* [To do]: Locate the line that contains "stringhe cleartext della" in the entries below, then repeat it and every following line through the line that contains "due istanti diversi", exactly, and no others.

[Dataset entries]
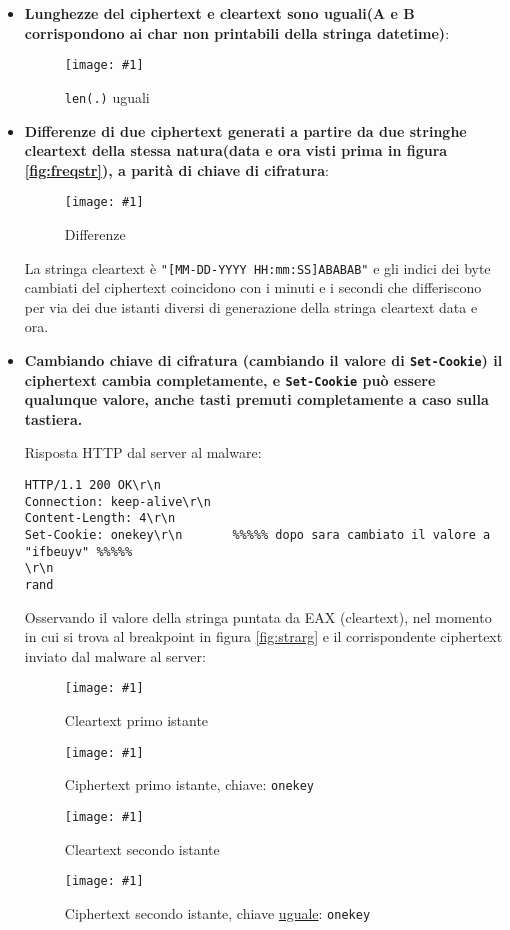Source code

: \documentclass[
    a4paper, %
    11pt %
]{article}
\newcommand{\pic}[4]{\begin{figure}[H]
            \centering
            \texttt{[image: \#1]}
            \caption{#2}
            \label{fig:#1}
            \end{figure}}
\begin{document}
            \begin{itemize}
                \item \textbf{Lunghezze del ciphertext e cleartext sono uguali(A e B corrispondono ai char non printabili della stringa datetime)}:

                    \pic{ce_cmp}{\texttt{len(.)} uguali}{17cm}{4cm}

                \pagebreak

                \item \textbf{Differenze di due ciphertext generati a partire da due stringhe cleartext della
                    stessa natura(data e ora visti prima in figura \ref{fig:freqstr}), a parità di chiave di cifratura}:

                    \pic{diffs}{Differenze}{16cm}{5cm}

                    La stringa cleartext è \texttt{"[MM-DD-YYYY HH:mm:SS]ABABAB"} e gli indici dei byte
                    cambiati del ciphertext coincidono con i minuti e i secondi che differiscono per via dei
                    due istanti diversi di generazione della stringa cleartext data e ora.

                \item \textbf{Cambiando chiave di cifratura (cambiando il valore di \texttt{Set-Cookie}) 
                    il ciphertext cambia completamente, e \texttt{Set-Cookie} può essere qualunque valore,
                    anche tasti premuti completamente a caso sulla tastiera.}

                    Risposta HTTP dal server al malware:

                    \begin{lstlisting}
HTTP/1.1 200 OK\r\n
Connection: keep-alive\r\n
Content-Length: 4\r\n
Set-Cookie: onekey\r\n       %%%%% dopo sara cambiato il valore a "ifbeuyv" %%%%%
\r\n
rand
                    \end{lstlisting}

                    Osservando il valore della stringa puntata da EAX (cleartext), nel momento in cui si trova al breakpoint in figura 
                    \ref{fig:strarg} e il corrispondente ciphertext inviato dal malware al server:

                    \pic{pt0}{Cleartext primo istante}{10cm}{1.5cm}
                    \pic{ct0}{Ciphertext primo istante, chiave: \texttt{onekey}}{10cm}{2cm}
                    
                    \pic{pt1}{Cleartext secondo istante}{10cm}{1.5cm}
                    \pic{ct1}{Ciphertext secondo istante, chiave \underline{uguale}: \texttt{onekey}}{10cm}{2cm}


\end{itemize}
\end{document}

* * *

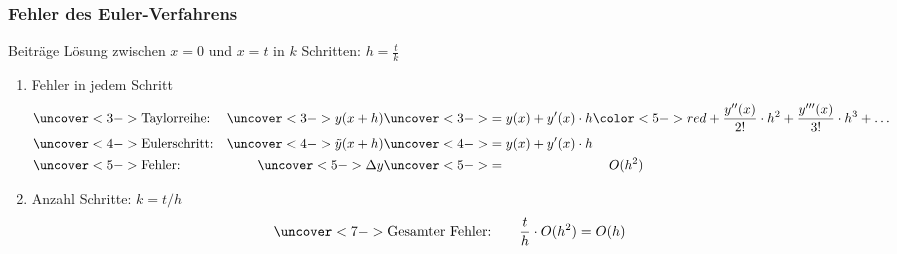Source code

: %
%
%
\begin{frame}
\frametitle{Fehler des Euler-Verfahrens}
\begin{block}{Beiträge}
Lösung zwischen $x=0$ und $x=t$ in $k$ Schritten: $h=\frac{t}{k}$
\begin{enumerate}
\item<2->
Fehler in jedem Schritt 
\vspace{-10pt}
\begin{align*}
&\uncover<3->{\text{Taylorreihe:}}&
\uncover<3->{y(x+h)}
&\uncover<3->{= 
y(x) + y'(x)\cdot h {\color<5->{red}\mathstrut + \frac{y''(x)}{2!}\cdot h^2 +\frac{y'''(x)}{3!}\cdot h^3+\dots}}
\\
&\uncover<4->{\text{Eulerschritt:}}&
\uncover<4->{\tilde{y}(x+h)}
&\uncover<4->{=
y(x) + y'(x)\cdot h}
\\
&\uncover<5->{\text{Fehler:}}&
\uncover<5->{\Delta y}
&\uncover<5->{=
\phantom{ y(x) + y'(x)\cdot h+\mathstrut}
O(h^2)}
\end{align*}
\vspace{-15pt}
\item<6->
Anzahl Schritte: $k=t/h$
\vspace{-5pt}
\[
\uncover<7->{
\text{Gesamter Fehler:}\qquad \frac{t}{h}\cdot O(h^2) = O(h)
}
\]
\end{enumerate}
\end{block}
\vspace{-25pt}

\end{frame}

* [Answer area]:
                \item \textbf{Differenze di due ciphertext generati a partire da due stringhe cleartext della
                    stessa natura(data e ora visti prima in figura \ref{fig:freqstr}), a parità di chiave di cifratura}:

                    \pic{diffs}{Differenze}{16cm}{5cm}

                    La stringa cleartext è \texttt{"[MM-DD-YYYY HH:mm:SS]ABABAB"} e gli indici dei byte
                    cambiati del ciphertext coincidono con i minuti e i secondi che differiscono per via dei
                    due istanti diversi di generazione della stringa cleartext data e ora.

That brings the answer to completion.